# Directions
Repeat all of the records exactly, leaving out the pictures.

Dataset records

----

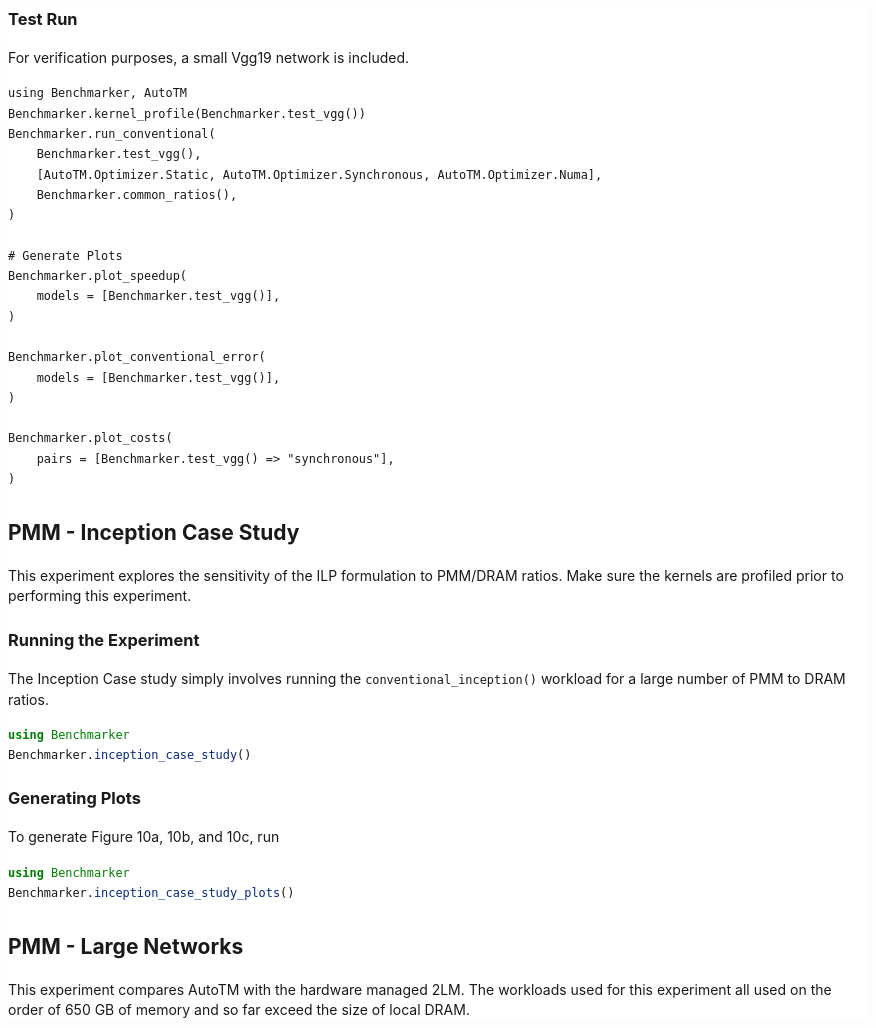 ### Test Run

For verification purposes, a small Vgg19 network is included.
```
using Benchmarker, AutoTM
Benchmarker.kernel_profile(Benchmarker.test_vgg())
Benchmarker.run_conventional(
    Benchmarker.test_vgg(),
    [AutoTM.Optimizer.Static, AutoTM.Optimizer.Synchronous, AutoTM.Optimizer.Numa],
    Benchmarker.common_ratios(),
)

# Generate Plots
Benchmarker.plot_speedup(
    models = [Benchmarker.test_vgg()],
)

Benchmarker.plot_conventional_error(
    models = [Benchmarker.test_vgg()],
)

Benchmarker.plot_costs(
    pairs = [Benchmarker.test_vgg() => "synchronous"],
)
```

## PMM - Inception Case Study

This experiment explores the sensitivity of the ILP formulation to PMM/DRAM ratios.
Make sure the kernels are profiled prior to performing this experiment.

### Running the Experiment

The Inception Case study simply involves running the `conventional_inception()` workload for a large number of PMM to DRAM ratios.
```julia
using Benchmarker
Benchmarker.inception_case_study()
```

### Generating Plots

To generate Figure 10a, 10b, and 10c, run
```julia
using Benchmarker
Benchmarker.inception_case_study_plots()
```

## PMM - Large Networks

This experiment compares AutoTM with the hardware managed 2LM.
The workloads used for this experiment all used on the order of 650 GB of memory and so far exceed the size of local DRAM.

----

# Answer to this problem
 ### Test Run

For verification purposes, a small Vgg19 network is included.
```
using Benchmarker, AutoTM
Benchmarker.kernel_profile(Benchmarker.test_vgg())
Benchmarker.run_conventional(
    Benchmarker.test_vgg(),
    [AutoTM.Optimizer.Static, AutoTM.Optimizer.Synchronous, AutoTM.Optimizer.Numa],
    Benchmarker.common_ratios(),
)

# Generate Plots
Benchmarker.plot_speedup(
    models = [Benchmarker.test_vgg()],
)

Benchmarker.plot_conventional_error(
    models = [Benchmarker.test_vgg()],
)

Benchmarker.plot_costs(
    pairs = [Benchmarker.test_vgg() => "synchronous"],
)
```

## PMM - Inception Case Study

This experiment explores the sensitivity of the ILP formulation to PMM/DRAM ratios.
Make sure the kernels are profiled prior to performing this experiment.

### Running the Experiment

The Inception Case study simply involves running the `conventional_inception()` workload for a large number of PMM to DRAM ratios.
```julia
using Benchmarker
Benchmarker.inception_case_study()
```

### Generating Plots

To generate Figure 10a, 10b, and 10c, run
```julia
using Benchmarker
Benchmarker.inception_case_study_plots()
```

## PMM - Large Networks

This experiment compares AutoTM with the hardware managed 2LM.
The workloads used for this experiment all used on the order of 650 GB of memory and so far exceed the size of local DRAM.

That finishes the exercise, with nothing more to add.